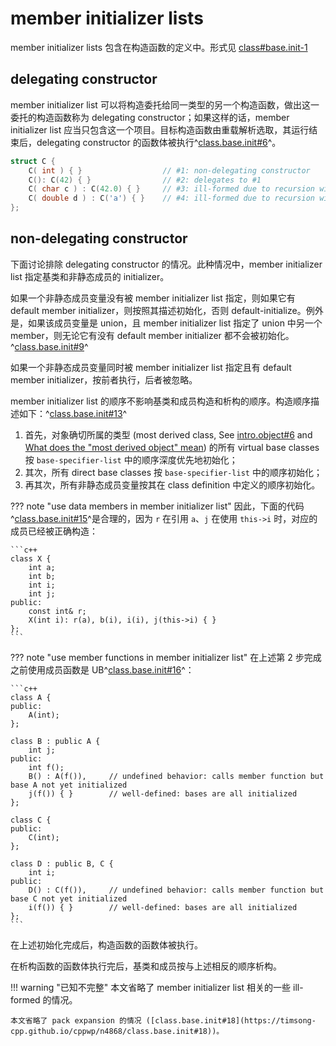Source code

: # member initializer lists

member initializer lists 包含在构造函数的定义中。形式见 [class#base.init-1](https://timsong-cpp.github.io/cppwp/n4868/class#base.init-1)

## delegating constructor

member initializer list 可以将构造委托给同一类型的另一个构造函数，做出这一委托的构造函数称为 delegating constructor；如果这样的话，member initializer list 应当只包含这一个项目。目标构造函数由重载解析选取，其运行结束后，delegating constructor 的函数体被执行^[class.base.init#6](https://timsong-cpp.github.io/cppwp/n4868/class.base.init#6)^。

```c++
struct C {
    C( int ) { }                  // #1: non-delegating constructor
    C(): C(42) { }                // #2: delegates to #1
    C( char c ) : C(42.0) { }     // #3: ill-formed due to recursion with #4
    C( double d ) : C('a') { }    // #4: ill-formed due to recursion with #3
};
```

## non-delegating constructor

下面讨论排除 delegating constructor 的情况。此种情况中，member initializer list 指定基类和非静态成员的 initializer。

如果一个非静态成员变量没有被 member initializer list 指定，则如果它有 default member initializer，则按照其描述初始化，否则 default-initialize。例外是，如果该成员变量是 union，且 member initializer list 指定了 union 中另一个 member，则无论它有没有 default member initializer 都不会被初始化。^[class.base.init#9](https://timsong-cpp.github.io/cppwp/n4868/class.base.init#9)^

如果一个非静态成员变量同时被 member initializer list 指定且有 default member initializer，按前者执行，后者被忽略。

member initializer list 的顺序不影响基类和成员构造和析构的顺序。构造顺序描述如下：^[class.base.init#13](https://timsong-cpp.github.io/cppwp/n4868/class.base.init#13)^

1. 首先，对象确切所属的类型 (most derived class, See [intro.object#6](https://timsong-cpp.github.io/cppwp/n4868/intro.object#6) and [What does the "most derived object" mean](https://stackoverflow.com/questions/12241637/what-does-the-most-derived-object-mean)) 的所有 virtual base classes 按 `base-specifier-list` 中的顺序深度优先地初始化；
2. 其次，所有 direct base classes 按 `base-specifier-list` 中的顺序初始化；
3. 再其次，所有非静态成员变量按其在 class definition 中定义的顺序初始化。

??? note "use data members in member initializer list"
    因此，下面的代码^[class.base.init#15](https://timsong-cpp.github.io/cppwp/n4868/class.base.init#15)^是合理的，因为 `r` 在引用 `a`、`j` 在使用 `this->i` 时，对应的成员已经被正确构造：

    ```c++
    class X {
        int a;
        int b;
        int i;
        int j;
    public:
        const int& r;
        X(int i): r(a), b(i), i(i), j(this->i) { }
    };
    ```

??? note "use member functions in member initializer list"
    在上述第 2 步完成之前使用成员函数是 UB^[class.base.init#16](https://timsong-cpp.github.io/cppwp/n4868/class.base.init#16)^：

    ```c++
    class A {
    public:
        A(int);
    };

    class B : public A {
        int j;
    public:
        int f();
        B() : A(f()),     // undefined behavior: calls member function but base A not yet initialized
        j(f()) { }        // well-defined: bases are all initialized
    };

    class C {
    public:
        C(int);
    };

    class D : public B, C {
        int i;
    public:
        D() : C(f()),     // undefined behavior: calls member function but base C not yet initialized
        i(f()) { }        // well-defined: bases are all initialized
    };
    ```

在上述初始化完成后，构造函数的函数体被执行。

在析构函数的函数体执行完后，基类和成员按与上述相反的顺序析构。

!!! warning "已知不完整"
    本文省略了 member initializer list 相关的一些 ill-formed 的情况。

    本文省略了 pack expansion 的情况 ([class.base.init#18](https://timsong-cpp.github.io/cppwp/n4868/class.base.init#18))。
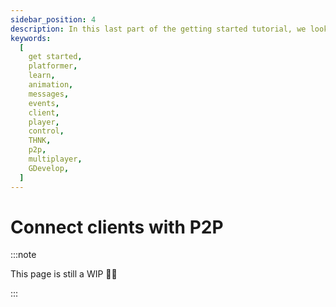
 ```yaml
---
sidebar_position: 4
description: In this last part of the getting started tutorial, we look at how to connect your players and play together online.
keywords:
  [
    get started,
    platformer,
    learn,
    animation,
    messages,
    events,
    client,
    player,
    control,
    THNK,
    p2p,
    multiplayer,
    GDevelop,
  ]
---
```


# Connect clients with P2P

:::note

This page is still a WIP 👨‍🏭

:::
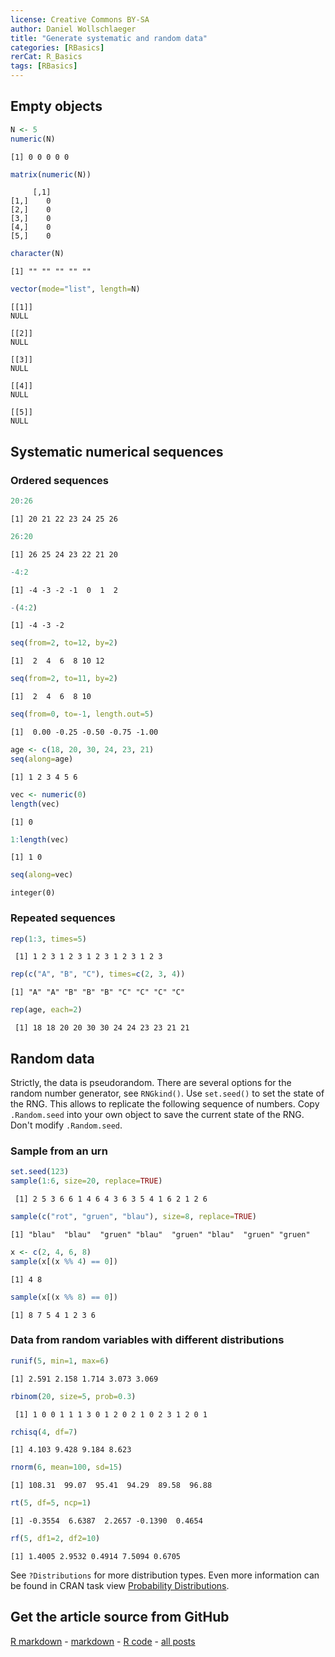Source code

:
 ```yaml
---
license: Creative Commons BY-SA
author: Daniel Wollschlaeger
title: "Generate systematic and random data"
categories: [RBasics]
rerCat: R_Basics
tags: [RBasics]
---
```





Empty objects
-------------------------


```r
N <- 5
numeric(N)
```

```
[1] 0 0 0 0 0
```

```r
matrix(numeric(N))
```

```
     [,1]
[1,]    0
[2,]    0
[3,]    0
[4,]    0
[5,]    0
```

```r
character(N)
```

```
[1] "" "" "" "" ""
```

```r
vector(mode="list", length=N)
```

```
[[1]]
NULL

[[2]]
NULL

[[3]]
NULL

[[4]]
NULL

[[5]]
NULL
```


Systematic numerical sequences
-------------------------

### Ordered sequences


```r
20:26
```

```
[1] 20 21 22 23 24 25 26
```

```r
26:20
```

```
[1] 26 25 24 23 22 21 20
```

```r
-4:2
```

```
[1] -4 -3 -2 -1  0  1  2
```

```r
-(4:2)
```

```
[1] -4 -3 -2
```

```r
seq(from=2, to=12, by=2)
```

```
[1]  2  4  6  8 10 12
```

```r
seq(from=2, to=11, by=2)
```

```
[1]  2  4  6  8 10
```

```r
seq(from=0, to=-1, length.out=5)
```

```
[1]  0.00 -0.25 -0.50 -0.75 -1.00
```



```r
age <- c(18, 20, 30, 24, 23, 21)
seq(along=age)
```

```
[1] 1 2 3 4 5 6
```

```r
vec <- numeric(0)
length(vec)
```

```
[1] 0
```

```r
1:length(vec)
```

```
[1] 1 0
```

```r
seq(along=vec)
```

```
integer(0)
```


### Repeated sequences


```r
rep(1:3, times=5)
```

```
 [1] 1 2 3 1 2 3 1 2 3 1 2 3 1 2 3
```

```r
rep(c("A", "B", "C"), times=c(2, 3, 4))
```

```
[1] "A" "A" "B" "B" "B" "C" "C" "C" "C"
```

```r
rep(age, each=2)
```

```
 [1] 18 18 20 20 30 30 24 24 23 23 21 21
```


Random data
-------------------------

Strictly, the data is pseudorandom. There are several options for the random number generator, see `RNGkind()`. Use `set.seed()` to set the state of the RNG. This allows to replicate the following sequence of numbers. Copy `.Random.seed` into your own object to save the current state of the RNG. Don't modify `.Random.seed`.

### Sample from an urn


```r
set.seed(123)
sample(1:6, size=20, replace=TRUE)
```

```
 [1] 2 5 3 6 6 1 4 6 4 3 6 3 5 4 1 6 2 1 2 6
```

```r
sample(c("rot", "gruen", "blau"), size=8, replace=TRUE)
```

```
[1] "blau"  "blau"  "gruen" "blau"  "gruen" "blau"  "gruen" "gruen"
```

```r
x <- c(2, 4, 6, 8)
sample(x[(x %% 4) == 0])
```

```
[1] 4 8
```

```r
sample(x[(x %% 8) == 0])
```

```
[1] 8 7 5 4 1 2 3 6
```


### Data from random variables with different distributions


```r
runif(5, min=1, max=6)
```

```
[1] 2.591 2.158 1.714 3.073 3.069
```

```r
rbinom(20, size=5, prob=0.3)
```

```
 [1] 1 0 0 1 1 1 3 0 1 2 0 2 1 0 2 3 1 2 0 1
```

```r
rchisq(4, df=7)
```

```
[1] 4.103 9.428 9.184 8.623
```

```r
rnorm(6, mean=100, sd=15)
```

```
[1] 108.31  99.07  95.41  94.29  89.58  96.88
```

```r
rt(5, df=5, ncp=1)
```

```
[1] -0.3554  6.6387  2.2657 -0.1390  0.4654
```

```r
rf(5, df1=2, df2=10)
```

```
[1] 1.4005 2.9532 0.4914 7.5094 0.6705
```


See `?Distributions` for more distribution types. Even more information can be found in CRAN task view [Probability Distributions](http://cran.r-project.org/web/views/Distributions.html).

Get the article source from GitHub
----------------------------------------------

[R markdown](https://github.com/dwoll/RExRepos/raw/master/Rmd/generateData.Rmd) - [markdown](https://github.com/dwoll/RExRepos/raw/master/md/generateData.md) - [R code](https://github.com/dwoll/RExRepos/raw/master/R/generateData.R) - [all posts](https://github.com/dwoll/RExRepos/)
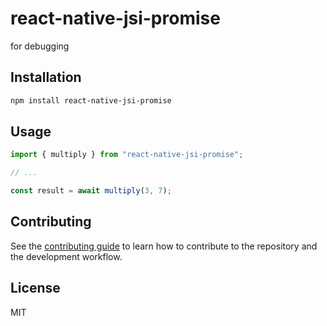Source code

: # react-native-jsi-promise

for debugging

## Installation

```sh
npm install react-native-jsi-promise
```

## Usage

```js
import { multiply } from "react-native-jsi-promise";

// ...

const result = await multiply(3, 7);
```

## Contributing

See the [contributing guide](CONTRIBUTING.md) to learn how to contribute to the repository and the development workflow.

## License

MIT
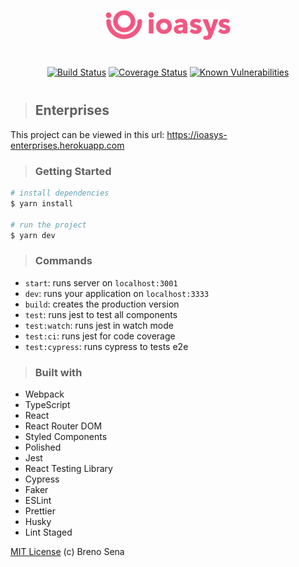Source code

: <p align="center">
<img width="200" src="./static/logo.png" alt="Ioasys" title="Ioasys" />
</p>

<p align="center" style="margin: 40px 0;">
<a href='https://travis-ci.org/brenofsena/enterprises'><img src='https://travis-ci.org/brenofsena/enterprises.svg?branch=master' alt='Build Status' /></a>
<a href='https://coveralls.io/github/brenofsena/enterprises?branch=master'><img src='https://coveralls.io/repos/github/brenofsena/enterprises/badge.svg?branch=master' alt='Coverage Status' /></a>
<a href="https://snyk.io/test/github/brenofsena/enterprises?targetFile=package.json"><img src="https://snyk.io/test/github/brenofsena/enterprises/badge.svg?targetFile=package.json" alt="Known Vulnerabilities" data-canonical-src="https://snyk.io/test/github/brenofsena/enterprises?targetFile=package.json" style="max-width:100%;"></a>
</p>

> ## Enterprises

This project can be viewed in this url: https://ioasys-enterprises.herokuapp.com

> ### Getting Started

```sh
# install dependencies
$ yarn install

# run the project
$ yarn dev
```

> ### Commands

- `start`: runs server on `localhost:3001`
- `dev`: runs your application on `localhost:3333`
- `build`: creates the production version
- `test`: runs jest to test all components
- `test:watch`: runs jest in watch mode
- `test:ci`: runs jest for code coverage
- `test:cypress`: runs cypress to tests e2e

> ### Built with

- Webpack
- TypeScript
- React
- React Router DOM
- Styled Components
- Polished
- Jest
- React Testing Library
- Cypress
- Faker
- ESLint
- Prettier
- Husky
- Lint Staged

[MIT License](./license) (c) Breno Sena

....

About this task
For this exercise, copy every line of the data that holds "size".

Answer to the exercise
sample(1:6, size=20, replace=TRUE)
sample(c("rot", "gruen", "blau"), size=8, replace=TRUE)
rbinom(20, size=5, prob=0.3)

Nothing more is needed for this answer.